Learn how to interpret your pet’s bloodwork or urinalysis results with The Meowing Vet’s other articles:
Treatment
Though Addison’s Disease cannot be cured, this endocrine disorder tends to be well managed with simple lifelong medications to supplement the body with glucocorticoids and mineralocorticoids. This can be achieved with either oral prednisone or prednisolone to replenish glucocorticoids (i.e. what cortisol would normally do in the body) as well as either oral fludrocortisone or injectable DOCP (desoxycorticosterone pivalate) for mineralocorticoid replacement (mimicking the effects of aldosterone). After a period of adjustment, half of dogs taking both pred and fludrocortisone can stop the fludrocortisone and continue taking pred only. (Why? Because in addition to being a potent corticosteroid, prednisone/prednisolone has some weak mineralocorticoid action as well.) However, most dogs receiving monthly DOCP injections by their vet typically require continued administration of both DOCP and pred. While treatment for Addison’s Disease is typically cost-effective, medications can become somewhat expensive for some large breed dogs since they require larger doses compared to small dogs.

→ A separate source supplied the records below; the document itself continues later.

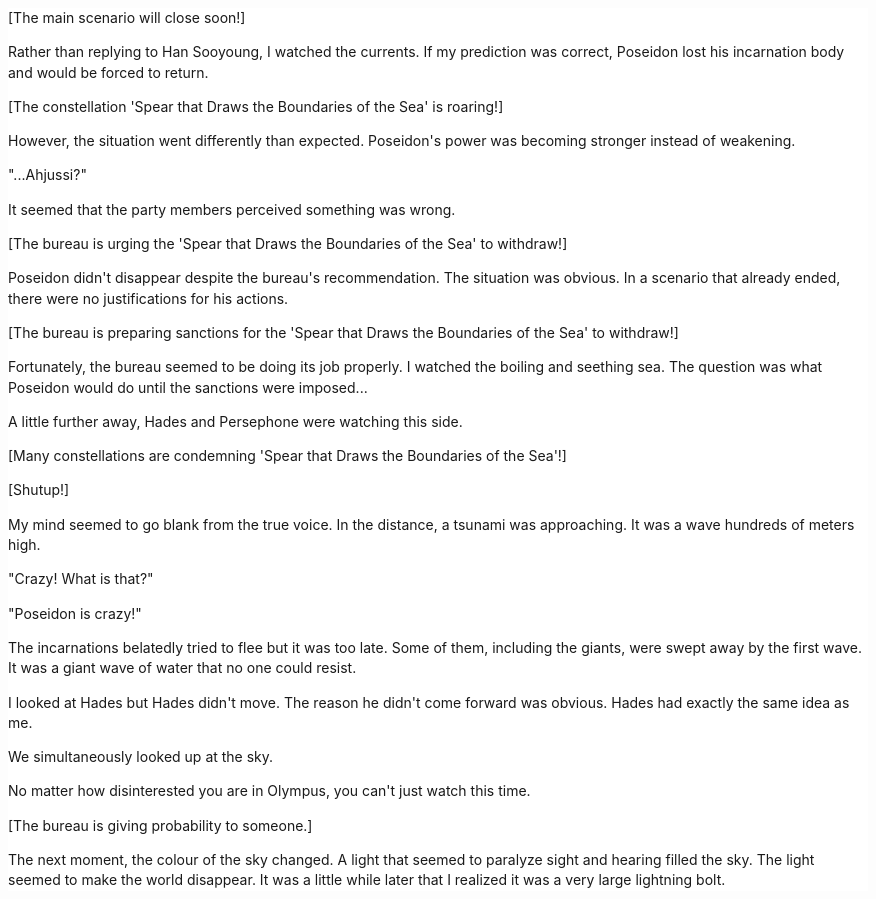 \[The main scenario will close soon\!\]

Rather than replying to Han Sooyoung, I watched the currents. If my prediction
was correct, Poseidon lost his incarnation body and would be forced to return.

\[The constellation 'Spear that Draws the Boundaries of the Sea' is
roaring\!\]

However, the situation went differently than expected. Poseidon's power was
becoming stronger instead of weakening.

"...Ahjussi?"

It seemed that the party members perceived something was wrong.

\[The bureau is urging the 'Spear that Draws the Boundaries of the Sea' to
withdraw\!\]

Poseidon didn't disappear despite the bureau's recommendation. The situation
was obvious. In a scenario that already ended, there were no justifications
for his actions.

\[The bureau is preparing sanctions for the 'Spear that Draws the Boundaries
of the Sea' to withdraw\!\]

Fortunately, the bureau seemed to be doing its job properly. I watched the
boiling and seething sea. The question was what Poseidon would do until the
sanctions were imposed...

A little further away, Hades and Persephone were watching this side.

\[Many constellations are condemning 'Spear that Draws the Boundaries of the
Sea'\!\]

\[Shutup\!\]

My mind seemed to go blank from the true voice. In the distance, a tsunami was
approaching. It was a wave hundreds of meters high.

"Crazy\! What is that?"

"Poseidon is crazy\!"

The incarnations belatedly tried to flee but it was too late. Some of them,
including the giants, were swept away by the first wave. It was a giant wave
of water that no one could resist.

I looked at Hades but Hades didn't move. The reason he didn't come forward was
obvious. Hades had exactly the same idea as me.

We simultaneously looked up at the sky.

 No matter how disinterested you are in Olympus, you can't just watch this
time. 

\[The bureau is giving probability to someone.\]

The next moment, the colour of the sky changed. A light that seemed to
paralyze sight and hearing filled the sky. The light seemed to make the world
disappear. It was a little while later that I realized it was a very large
lightning bolt.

Dogs experiencing an Addisonian crisis (remember: a medical EMERGENCY!) require hospitalization for several days with intensive treatment to correct hydration status, electrolyte balance, hypoglycemia, and cardiovascular stability. In an effort to save these dogs’ lives, they must be stabilized even before concrete diagnostic tests can be performed. Such dogs will receive shock doses of 0.9% NaCl (sodium chloride) IV fluids to correct dehydration and sodium/potassium imbalance. Glucocorticoids will also be supplemented via either injectable dexamethasone-sodium chloride (Dex-SP), hydrocortisone sodium succinate (which also has mineralocorticoid action), or prednisolone sodium succinate. Fludricortisone, DOCP, or hydrocortisone sodium succinate will be used to replenish mineralocorticoids. Hyperkalemia will also be corrected; the IV fluid therapy tends to do the trick, but if potassium levels remain high, other medications may be administered to lower it to a safe concentration. Fluid therapy and potassium regulation should also correct most cardiac abnormalities. If the patient is also suffering from severely low blood sugar (hypoglycemia), IV dextrose (a type of sugar) may be administered in some cases. To avoid the onset of vomiting, your dog’s food and water bowls will be withheld for a day or so until bloodwork abnormalities resolve. Strict monitoring will be performed by your veterinary team until your dog improves, and diagnostic tests shall be performed to ensure that hypoadrenocorticism is indeed the culprit. Once stable, the patient will be sent home with oral prednisone or prednisolone and either oral fludricortisone or orders to receive monthly DOCP injections.
Prognosis
Primary hypoadrenocorticism carries an overall excellent prognosis with appropriate medical therapy, and most patients go on to live out a normal lifespan. Keep in mind, however, that some dogs may enter a crisis if a medication dose is skipped or if an additional stressor arises (illness, fright, change in routine, etc.). With prompt detection and treatment, patients undergoing an Addisonian crisis emergency tend to do well. However, failure to seek veterinary care in such scenarios can be fatal.
Conversely, the prognosis for secondary and tertiary hypoadrenocorticism are much worse, yet fortunately, these conditions are very rare. Iatrogenic hypoadrenocorticism resolves with time so long as side effects are managed; a gradual taper off chronic steroid medications can help prevent this problem from arising in the first place.